On April 27, the area I live in was devastated by a tornado. Lives were lost, homes and businesses destroyed, jobs lost. People lived in shelters for weeks. Churches, businesses, individuals came together in a great outpouring of effort to assist those in need. Slowly, very slowly, my little town is taking shape again, a few businesses are re-opening, and some of the jobs are coming back. Still, there are hundreds of houses with blue tarps on the roof. Cherokee Valley, the hardest hit area, has a huge field where downed trees are taken and turned into a mountain of mulch. There are billboards in surrounding towns inviting people to shop in downtown Ringgold. For our newest Treepers, some of the details of the devastation are here.
Today I found this quote in an article about the Waffle House re-opening.

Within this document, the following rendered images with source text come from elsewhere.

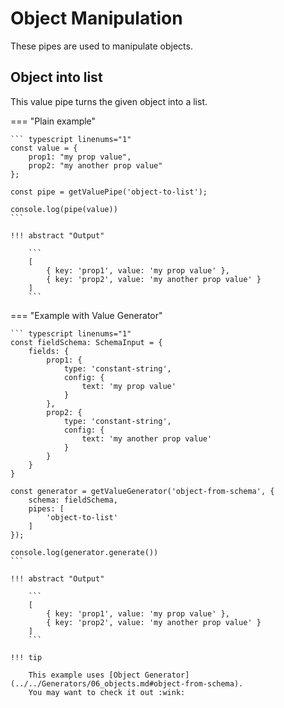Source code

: # Object Manipulation

These pipes are used to manipulate objects.

## Object into list

This value pipe turns the given object into a list.

=== "Plain example"

    ``` typescript linenums="1"
    const value = {
        prop1: "my prop value",
        prop2: "my another prop value"
    };

    const pipe = getValuePipe('object-to-list');

    console.log(pipe(value))
    ```

    !!! abstract "Output"

        ```
        [
            { key: 'prop1', value: 'my prop value' },
            { key: 'prop2', value: 'my another prop value' }
        ]
        ```

=== "Example with Value Generator"

    ``` typescript linenums="1"
    const fieldSchema: SchemaInput = {
        fields: {
            prop1: {
                type: 'constant-string',
                config: {
                    text: 'my prop value'
                }
            },
            prop2: {
                type: 'constant-string',
                config: {
                    text: 'my another prop value'
                }
            }
        }
    }

    const generator = getValueGenerator('object-from-schema', {
        schema: fieldSchema,
        pipes: [
            'object-to-list'
        ]
    });

    console.log(generator.generate())
    ```

    !!! abstract "Output"

        ```
        [
            { key: 'prop1', value: 'my prop value' },
            { key: 'prop2', value: 'my another prop value' }
        ]
        ```

    !!! tip

        This example uses [Object Generator](../../Generators/06_objects.md#object-from-schema).
        You may want to check it out :wink:
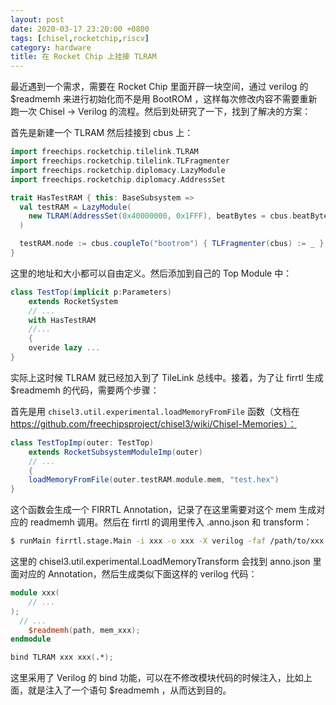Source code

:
 ```yaml
---
layout: post
date: 2020-03-17 23:20:00 +0800
tags: [chisel,rocketchip,riscv]
category: hardware
title: 在 Rocket Chip 上挂接 TLRAM
---
```


最近遇到一个需求，需要在 Rocket Chip 里面开辟一块空间，通过 verilog 的 $readmemh 来进行初始化而不是用 BootROM ，这样每次修改内容不需要重新跑一次 Chisel -> Verilog 的流程。然后到处研究了一下，找到了解决的方案：

首先是新建一个 TLRAM 然后挂接到 cbus 上：

```scala
import freechips.rocketchip.tilelink.TLRAM
import freechips.rocketchip.tilelink.TLFragmenter
import freechips.rocketchip.diplomacy.LazyModule
import freechips.rocketchip.diplomacy.AddressSet

trait HasTestRAM { this: BaseSubsystem =>
  val testRAM = LazyModule(
    new TLRAM(AddressSet(0x40000000, 0x1FFF), beatBytes = cbus.beatBytes)
  )

  testRAM.node := cbus.coupleTo("bootrom") { TLFragmenter(cbus) := _ }
}

```

这里的地址和大小都可以自由定义。然后添加到自己的 Top Module 中：

```scala
class TestTop(implicit p:Parameters)
	extends RocketSystem
	// ...
	with HasTestRAM
	//...
	{
	overide lazy ...    
}
```

实际上这时候 TLRAM 就已经加入到了 TileLink 总线中。接着，为了让 firrtl 生成 $readmemh 的代码，需要两个步骤：

首先是用 `chisel3.util.experimental.loadMemoryFromFile` 函数（文档在 https://github.com/freechipsproject/chisel3/wiki/Chisel-Memories）：

```scala
class TestTopImp(outer: TestTop)
	extends RocketSubsystemModuleImp(outer)
	// ...
	{
	loadMemoryFromFile(outer.testRAM.module.mem, "test.hex")    
}
```

这个函数会生成一个 FIRRTL Annotation，记录了在这里需要对这个 mem 生成对应的 readmemh 调用。然后在 firrtl 的调用里传入 .anno.json 和 transform：

```bash
$ runMain firrtl.stage.Main -i xxx -o xxx -X verilog -faf /path/to/xxx.anno.json -fct chisel3.util.experimental.LoadMemoryTransform
```

这里的 chisel3.util.experimental.LoadMemoryTransform 会找到 anno.json 里面对应的 Annotation，然后生成类似下面这样的 verilog 代码：

```verilog
module xxx(
	// ...
);
  // ...
	$readmemh(path, mem_xxx);
endmodule

bind TLRAM xxx xxx(.*);
```

这里采用了 Verilog 的 bind 功能，可以在不修改模块代码的时候注入，比如上面，就是注入了一个语句 $readmemh ，从而达到目的。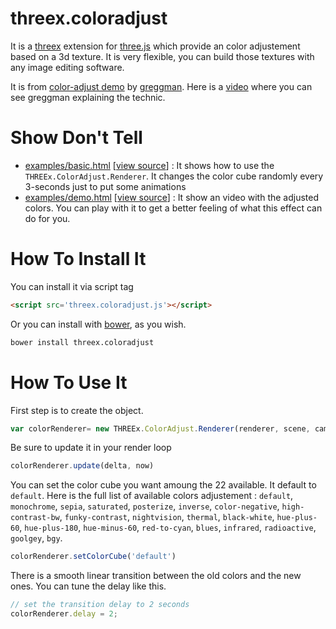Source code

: threex.coloradjust
===================

It is a 
[threex](http://jeromeetienne.github.io/threex/) extension 
for 
[three.js](http://threejs.org)
which provide an color adjustement based on a 3d texture.
It is very flexible, you can build those textures with any image editing software.



It is from
[color-adjust demo](http://webglsamples.googlecode.com/hg/color-adjust/color-adjust.html)
by
[greggman](http://greggman.com/).
Here is a [video](http://www.youtube.com/watch?v=rfQ8rKGTVlg#t=25m03s)
where you can see greggman explaining the technic.

Show Don't Tell
===============
* [examples/basic.html](http://jeromeetienne.github.io/threex.coloradjust/examples/basic.html)
\[[view source](https://github.com/jeromeetienne/threex.coloradjust/blob/master/examples/basic.html)\] :
It shows how to use the ```THREEx.ColorAdjust.Renderer```.
It changes the color cube randomly every 3-seconds just to put some animations
* [examples/demo.html](http://jeromeetienne.github.io/threex.coloradjust/examples/demo.html)
\[[view source](https://github.com/jeromeetienne/threex.coloradjust/blob/master/examples/demo.html)\] :
It show an video with the adjusted colors. 
You can play with it to get a better feeling of what this effect can do for you.

How To Install It
=================

You can install it via script tag

```html
<script src='threex.coloradjust.js'></script>
```

Or you can install with [bower](http://bower.io/), as you wish.

```bash
bower install threex.coloradjust
```

How To Use It
=============

First step is to create the object.

```javascript
var colorRenderer= new THREEx.ColorAdjust.Renderer(renderer, scene, camera);
```

Be sure to update it in your render loop

```javascript
colorRenderer.update(delta, now)
```

You can set the color cube you want amoung the 22 available. It default to ```default```.
Here is the full list of available colors adjustement : ```default```,
```monochrome```,
```sepia```,
```saturated```,
```posterize```,
```inverse```,
```color-negative```,
```high-contrast-bw```,
```funky-contrast```,
```nightvision```,
```thermal```,
```black-white```,
```hue-plus-60```,
```hue-plus-180```,
```hue-minus-60```,
```red-to-cyan```,
```blues```,
```infrared```,
```radioactive```,
```goolgey```,
```bgy```.

```javascript
colorRenderer.setColorCube('default')	
```

There is a smooth linear transition between the old colors and the new ones. 
You can tune the delay like this.
	
```javascript
// set the transition delay to 2 seconds
colorRenderer.delay	= 2;
```

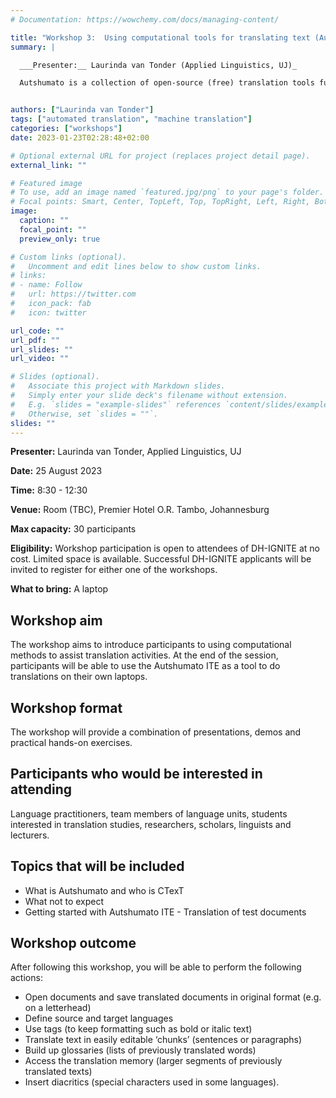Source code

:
 ```yaml
---
# Documentation: https://wowchemy.com/docs/managing-content/

title: "Workshop 3:  Using computational tools for translating text (Autshumato)"
summary: |

  ___Presenter:__ Laurinda van Tonder (Applied Linguistics, UJ)_

  Autshumato is a collection of open-source (free) translation tools funded by the Department of Sports, Arts and Culture (DSAC) and developed by CTexT. The Autshumato Integrated Translation Environment (ITE)  includes access to translation memories, machine translation and glossaries to help translators do their work more effectively. It can be adapted to aid translation between any two languages.	The workshop will introduce participants to using computational methods to assist translation activities. At the end of the session, participants will be able to use the Autshumato ITE as a tool to do translations on their own laptops. 	


authors: ["Laurinda van Tonder"]
tags: ["automated translation", "machine translation"]
categories: ["workshops"]
date: 2023-01-23T02:28:48+02:00

# Optional external URL for project (replaces project detail page).
external_link: ""

# Featured image
# To use, add an image named `featured.jpg/png` to your page's folder.
# Focal points: Smart, Center, TopLeft, Top, TopRight, Left, Right, BottomLeft, Bottom, BottomRight.
image:
  caption: ""
  focal_point: ""
  preview_only: true

# Custom links (optional).
#   Uncomment and edit lines below to show custom links.
# links:
# - name: Follow
#   url: https://twitter.com
#   icon_pack: fab
#   icon: twitter

url_code: ""
url_pdf: ""
url_slides: ""
url_video: ""

# Slides (optional).
#   Associate this project with Markdown slides.
#   Simply enter your slide deck's filename without extension.
#   E.g. `slides = "example-slides"` references `content/slides/example-slides.md`.
#   Otherwise, set `slides = ""`.
slides: ""
---
```



**Presenter:** Laurinda van Tonder, Applied Linguistics, UJ

**Date:** 25 August 2023

**Time:** 8:30 - 12:30

**Venue:** Room (TBC), Premier Hotel O.R. Tambo, Johannesburg

**Max capacity:** 30 participants

**Eligibility:** Workshop participation is open to attendees of DH-IGNITE at no cost. Limited space is available. Successful DH-IGNITE applicants will be invited to register for either one of the workshops.

**What to bring:** A laptop

## Workshop aim

The workshop aims to introduce participants to using computational methods to assist translation activities. At the end of the session, participants will be able to use the Autshumato ITE as a tool to do translations on their own laptops. 	

## Workshop format

The workshop will provide a combination of presentations, demos and practical hands-on exercises. 
 
## Participants who would be interested in attending

Language practitioners, team members of language units, students interested in translation studies, researchers, scholars, linguists and lecturers.

## Topics that will be included

- What is Autshumato and who is CTexT
- What not to expect
- Getting started with Autshumato ITE - Translation of test documents


## Workshop outcome

After following this workshop, you will be able to perform the following actions:

- Open documents and save translated documents in original format (e.g. on a letterhead)
- Define source and target languages
- Use tags (to keep formatting such as bold or italic text)
- Translate text in easily editable ‘chunks’ (sentences or paragraphs)
- Build up glossaries (lists of previously translated words)
- Access the translation memory (larger segments of previously translated texts)
- Insert diacritics (special characters used in some languages).	
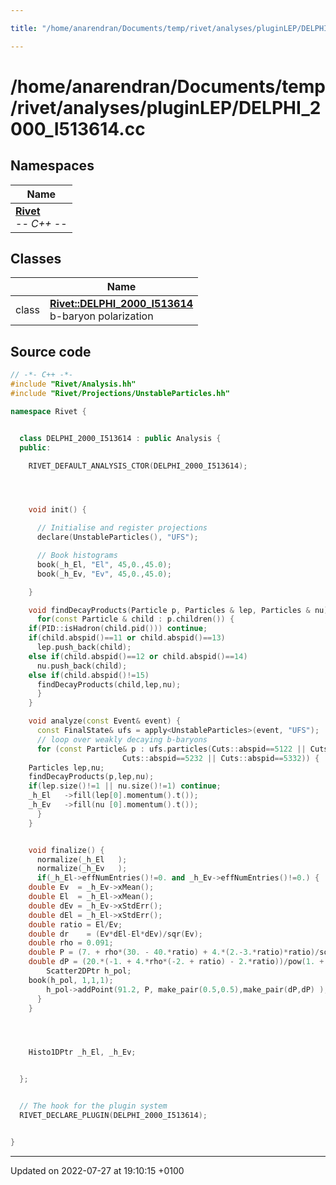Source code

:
 ```yaml
---

title: "/home/anarendran/Documents/temp/rivet/analyses/pluginLEP/DELPHI_2000_I513614.cc"

---
```


# /home/anarendran/Documents/temp/rivet/analyses/pluginLEP/DELPHI_2000_I513614.cc



## Namespaces

| Name           |
| -------------- |
| **[Rivet](http://example.org/namespaces/namespacerivet/)** <br>-*- C++ -*-  |

## Classes

|                | Name           |
| -------------- | -------------- |
| class | **[Rivet::DELPHI_2000_I513614](http://example.org/classes/classrivet_1_1delphi__2000__i513614/)** <br>b-baryon polarization  |




## Source code

```cpp
// -*- C++ -*-
#include "Rivet/Analysis.hh"
#include "Rivet/Projections/UnstableParticles.hh"

namespace Rivet {


  class DELPHI_2000_I513614 : public Analysis {
  public:

    RIVET_DEFAULT_ANALYSIS_CTOR(DELPHI_2000_I513614);




    void init() {

      // Initialise and register projections
      declare(UnstableParticles(), "UFS");

      // Book histograms
      book(_h_El, "El", 45,0.,45.0);
      book(_h_Ev, "Ev", 45,0.,45.0);

    }

    void findDecayProducts(Particle p, Particles & lep, Particles & nu) {
      for(const Particle & child : p.children()) {
    if(PID::isHadron(child.pid())) continue;
    if(child.abspid()==11 or child.abspid()==13)
      lep.push_back(child);
    else if(child.abspid()==12 or child.abspid()==14)
      nu.push_back(child);
    else if(child.abspid()!=15)
      findDecayProducts(child,lep,nu);
      }
    }

    void analyze(const Event& event) {
      const FinalState& ufs = apply<UnstableParticles>(event, "UFS");
      // loop over weakly decaying b-baryons
      for (const Particle& p : ufs.particles(Cuts::abspid==5122 || Cuts::abspid==5132 ||
                         Cuts::abspid==5232 || Cuts::abspid==5332)) {
    Particles lep,nu;
    findDecayProducts(p,lep,nu);
    if(lep.size()!=1 || nu.size()!=1) continue;
    _h_El   ->fill(lep[0].momentum().t());
    _h_Ev   ->fill(nu [0].momentum().t());
      }
    }


    void finalize() {
      normalize(_h_El   );
      normalize(_h_Ev   );
      if(_h_El->effNumEntries()!=0. and _h_Ev->effNumEntries()!=0.) {
    double Ev  = _h_Ev->xMean();
    double El  = _h_El->xMean();
    double dEv = _h_Ev->xStdErr();
    double dEl = _h_El->xStdErr();
    double ratio = El/Ev;
    double dr    = (Ev*dEl-El*dEv)/sqr(Ev);
    double rho = 0.091;
    double P = (7. + rho*(30. - 40.*ratio) + 4.*(2.-3.*ratio)*ratio)/sqr(1.+2.*ratio);
    double dP = (20.*(-1. + 4.*rho*(-2. + ratio) - 2.*ratio))/pow(1. + 2.*ratio,3)*dr;
        Scatter2DPtr h_pol;
    book(h_pol, 1,1,1);
        h_pol->addPoint(91.2, P, make_pair(0.5,0.5),make_pair(dP,dP) );
      }
    }




    Histo1DPtr _h_El, _h_Ev;


  };


  // The hook for the plugin system
  RIVET_DECLARE_PLUGIN(DELPHI_2000_I513614);


}
```


-------------------------------

Updated on 2022-07-27 at 19:10:15 +0100
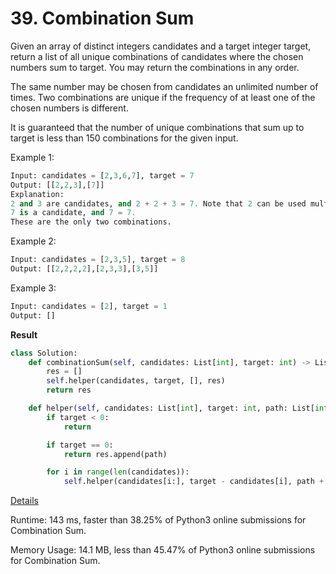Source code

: # 39. Combination Sum

Given an array of distinct integers candidates and a target integer target, return a list of all unique combinations of candidates where the chosen numbers sum to target. You may return the combinations in any order.

The same number may be chosen from candidates an unlimited number of times. Two combinations are unique if the frequency of at least one of the chosen numbers is different.

It is guaranteed that the number of unique combinations that sum up to target is less than 150 combinations for the given input.

 

Example 1:

```python
Input: candidates = [2,3,6,7], target = 7
Output: [[2,2,3],[7]]
Explanation:
2 and 3 are candidates, and 2 + 2 + 3 = 7. Note that 2 can be used multiple times.
7 is a candidate, and 7 = 7.
These are the only two combinations.
```
Example 2:

```python
Input: candidates = [2,3,5], target = 8
Output: [[2,2,2,2],[2,3,3],[3,5]]
```
Example 3:

```python
Input: candidates = [2], target = 1
Output: []
```

**Result**

```python
class Solution:
    def combinationSum(self, candidates: List[int], target: int) -> List[List[int]]:
        res = []
        self.helper(candidates, target, [], res)
        return res

    def helper(self, candidates: List[int], target: int, path: List[int], res: List[List[int]]):
        if target < 0:
            return

        if target == 0:
            return res.append(path)

        for i in range(len(candidates)):
            self.helper(candidates[i:], target - candidates[i], path + [candidates[i]], res)
```



[Details ](https://leetcode.com/submissions/detail/732364354/)

Runtime: 143 ms, faster than 38.25% of Python3 online submissions for Combination Sum.

Memory Usage: 14.1 MB, less than 45.47% of Python3 online submissions for Combination Sum.

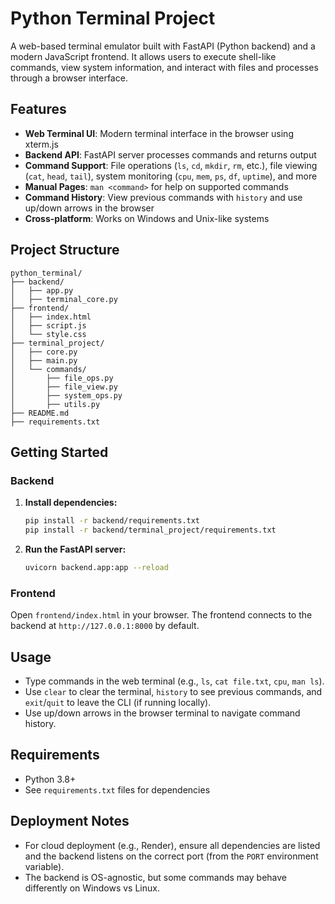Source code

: 
# Python Terminal Project

A web-based terminal emulator built with FastAPI (Python backend) and a modern JavaScript frontend. It allows users to execute shell-like commands, view system information, and interact with files and processes through a browser interface.

## Features

- **Web Terminal UI**: Modern terminal interface in the browser using xterm.js
- **Backend API**: FastAPI server processes commands and returns output
- **Command Support**: File operations (`ls`, `cd`, `mkdir`, `rm`, etc.), file viewing (`cat`, `head`, `tail`), system monitoring (`cpu`, `mem`, `ps`, `df`, `uptime`), and more
- **Manual Pages**: `man <command>` for help on supported commands
- **Command History**: View previous commands with `history` and use up/down arrows in the browser
- **Cross-platform**: Works on Windows and Unix-like systems

## Project Structure

```
python_terminal/
├── backend/
│   ├── app.py
│   ├── terminal_core.py
├── frontend/
│   ├── index.html
│   ├── script.js
│   └── style.css
├── terminal_project/
│   ├── core.py
│   ├── main.py
│   └── commands/
│       ├── file_ops.py
│       ├── file_view.py
│       ├── system_ops.py
│       ├── utils.py
├── README.md
├── requirements.txt
```

## Getting Started

### Backend

1. **Install dependencies:**
   ```sh
   pip install -r backend/requirements.txt
   pip install -r backend/terminal_project/requirements.txt
   ```
2. **Run the FastAPI server:**
   ```sh
   uvicorn backend.app:app --reload
   ```

### Frontend

Open `frontend/index.html` in your browser. The frontend connects to the backend at `http://127.0.0.1:8000` by default.

## Usage

- Type commands in the web terminal (e.g., `ls`, `cat file.txt`, `cpu`, `man ls`).
- Use `clear` to clear the terminal, `history` to see previous commands, and `exit`/`quit` to leave the CLI (if running locally).
- Use up/down arrows in the browser terminal to navigate command history.

## Requirements

- Python 3.8+
- See `requirements.txt` files for dependencies

## Deployment Notes

- For cloud deployment (e.g., Render), ensure all dependencies are listed and the backend listens on the correct port (from the `PORT` environment variable).
- The backend is OS-agnostic, but some commands may behave differently on Windows vs Linux.
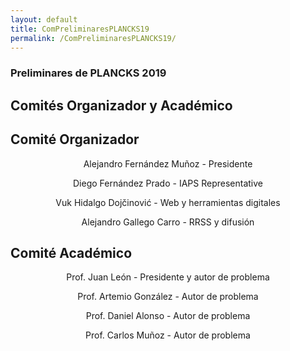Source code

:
 ```yaml
---
layout: default
title: ComPreliminaresPLANCKS19
permalink: /ComPreliminaresPLANCKS19/
---
```


<div class="no-pad-top" id="index-page">
  <div class="container">
        <h3 class="justify"><strong>Preliminares de PLANCKS 2019</strong></h3>
          <h2 class="justify"><strong>Comités Organizador y Académico</strong></h2>
    <div class="section">
      <div class="row">
        <div class="col s12 m6">
          <div class="icon-block">
            <h2 class="center">Comité Organizador</h2>
            <p align="center">Alejandro Fernández Muñoz - Presidente</p>
            <p align="center">Diego Fernández Prado - IAPS Representative</p>
            <p align="center">Vuk Hidalgo Dojčinović - Web y herramientas digitales</p>
            <p align="center">Alejandro Gallego Carro - RRSS y difusión</p>
          </div>
        </div>
        <div class="col s12 m6">
          <div class="icon-block">
            <h2 class="center">Comité Académico</h2>
            <p align="center">Prof. Juan León - Presidente y autor de problema</p>
            <p align="center">Prof. Artemio González - Autor de problema</p>
            <p align="center">Prof. Daniel Alonso - Autor de problema</p>
            <p align="center">Prof. Carlos Muñoz - Autor de problema</p>
          </div>
        </div>
      </div>
    </div>
  </div>
</div>
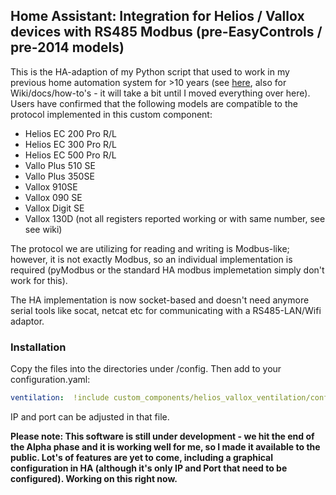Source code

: ## Home Assistant: Integration for Helios / Vallox devices with RS485 Modbus (pre-EasyControls / pre-2014 models)

This is the HA-adaption of my Python script that used to work in my previous home automation system for >10 years (see [here](https://github.com/Tom-Bom-badil/helios/wiki), also for Wiki/docs/how-to's - it will take a bit until I moved everything over here). Users have confirmed that the following models are compatible to the protocol implemented in this custom component:

- Helios EC 200 Pro R/L
- Helios EC 300 Pro R/L
- Helios EC 500 Pro R/L
- Vallo Plus 510 SE
- Vallo Plus 350SE
- Vallox 910SE
- Vallox 090 SE
- Vallox Digit SE
- Vallox 130D (not all registers reported working or with same number, see see wiki)

The protocol we are utilizing for reading and writing is Modbus-like; however, it is not exactly Modbus, so an individual implementation is required (pyModbus or the standard HA modbus implemetation simply don't work for this).

The HA implementation is now socket-based and doesn't need anymore serial tools like socat, netcat etc for communicating with a RS485-LAN/Wifi adaptor.

### Installation

Copy the files into the directories under /config. Then add to your configuration.yaml:

```yaml
ventilation:  !include custom_components/helios_vallox_ventilation/configuration.yaml
```

IP and port can be adjusted in that file.


**Please note: This software is still under development - we hit the end of the Alpha phase and it is working well for me, so I made it available to the public. Lot's of features are yet to come, including a graphical configuration in HA (although it's only IP and Port that need to be configured). Working on this right now.**
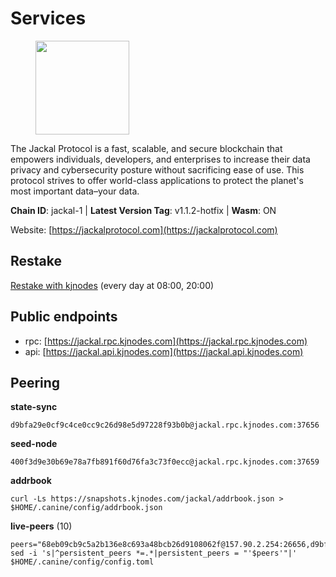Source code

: # Services

<figure><img src="https://raw.githubusercontent.com/kj89/testnet_manuals/main/pingpub/logos/jackal.png" width="150" alt=""><figcaption></figcaption></figure>

The Jackal Protocol is a fast, scalable, and secure blockchain that empowers  individuals, developers, and enterprises to increase their data privacy and  cybersecurity posture without sacrificing ease of use. This protocol strives  to offer world-class applications to protect the planet's most important data–your data.

**Chain ID**: jackal-1 | **Latest Version Tag**: v1.1.2-hotfix | **Wasm**: ON

Website: [https://jackalprotocol.com](https://jackalprotocol.com)

## Restake

[Restake with kjnodes](https://restake.app/jackal/jklvaloper1tr3wm3mdkz0tda6t7vavqnn7fe2g4un0f67xmt) (every day at 08:00, 20:00)
## Public endpoints

* rpc: [https://jackal.rpc.kjnodes.com](https://jackal.rpc.kjnodes.com)
* api: [https://jackal.api.kjnodes.com](https://jackal.api.kjnodes.com)

## Peering

**state-sync**

```
d9bfa29e0cf9c4ce0cc9c26d98e5d97228f93b0b@jackal.rpc.kjnodes.com:37656
```

**seed-node**

```
400f3d9e30b69e78a7fb891f60d76fa3c73f0ecc@jackal.rpc.kjnodes.com:37659
```

**addrbook**
```
curl -Ls https://snapshots.kjnodes.com/jackal/addrbook.json > $HOME/.canine/config/addrbook.json
```

**live-peers** (10)
```
peers="68eb09cb9c5a2b136e8c693a48bcb26d9108062f@157.90.2.254:26656,d9bfa29e0cf9c4ce0cc9c26d98e5d97228f93b0b@65.109.88.38:37656,e5a142be860ee9b2f5c71d813e39fceb12cbd218@78.46.78.83:26686,f90a64a0a3f3c0480360e0fe5dd0f806d7741558@207.244.127.5:26656,c0b6d010bb442ff6511bc6fdde1f319b8a3a3bdc@65.108.127.50:17556,8d59eb5f7ad207e59c06620f6e9e7b6760b56211@65.108.75.107:18656,399068f8371dce4ae5d7cd7da2c965e765e68f4b@65.108.238.102:17556,a2afb42b65da7013eca54778ce01dfb877c2a82a@154.12.227.132:37656,d9abd1dd5bf7c57461f0476c61e28bac879430a2@141.94.109.71:10556,0b8bbc839c20b07ac5999bca7d905d53274c5f2d@24.158.14.214:36656"
sed -i 's|^persistent_peers *=.*|persistent_peers = "'$peers'"|' $HOME/.canine/config/config.toml
```
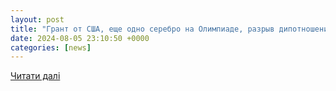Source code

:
 ```yaml
---
layout: post
title: "Грант от США, еще одно серебро на Олимпиаде, разрыв дипотношений с Мали: новости 5 августа"
date: 2024-08-05 23:10:50 +0000
categories: [news]
---
```


[Читати далі](https://fakty.com.ua/ru/ukraine/20240805-grant-vid-ssha-shhe-odne-sriblo-na-olimpiadi-rozirvannya-dypvidnosyn-z-mali-novyny-5-serpnya/)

“I saw on the Waffle House Facebook page where they were going to finally reopen,” said LaRoche, “so I contacted them and told them ‘for Karma reasons’ I wanted to come and pay my bill from that night. My wife had just looked at the bill when the tornado came and she remembered the total was for $9.62.”Read more: CatWalkChatt
Doesn’t it feel good to encounter stories of everyday values, where people, normal, not very exceptional or special people, go about their lives with honesty and integrity? Who would blame you for forgetting all about a nine dollar bill under these circumstances? Would you even think to try to repay it? Yet, it is just these values, just these beliefs, that unite us as a people, standing together for what we believe in, sharing comfort and courage in moments of danger and need, coming forward afterward to celebrate survival, rebuilding – and to pay a debt no one else remembered. This is what makes us who we are, what we are. The obscure people who go to work, pay our bills, and expect the same of others in our community. The honest people who would like to see Washington adopt these values we stand for:  stand on your own two feet, practice good stewardship of what you have, be honest and trustworthy – even when no one is watching.To me, people like these are the salt of the earth, the people who get a community organized in times of need, the people who make things happen in instead of waiting for the government to arrive and take charge. To many of the liberal politicians, these are gap toothed hillbillies who are making such a ruckus nationally with their tea party agenda of actually running a government that will be able to pay it’s bills. I have no personal knowledge of the people in this article, nor their political beliefs. But I respect those beliefs and I believe if we ran our country with that kind of honesty and integrity, we would not be in the economic mess we are in, nor would we have trillions of dollars of deficit hanging over our heads. I read plenty of the analysis and cause and effect and economic theory articles and statements by people much more educated than me – and I have a pretty good education myself. I am not impressed, I am not intimidated, indeed, I am very unimpressed by all the studies, theories, books, and classes. By all the politicians, economists (especially the Nobel Prize winning kind), by all the pundits, experts, and think tanks.
I submit to you that if our government officials were as honest in their dealings with our money as this Waffle House customer, that is all the solution we would need. Just honest people acting with integrity. That is the solution. However, we stand a better chance of fixing what is wrong with our economy by following some of these complex and convoluted plans by politicians because we are never going to have a government of honest people. I am not sure we even want one. Just ask Rick Perry, as he is attacked for stating a very obvious truth about Social Security.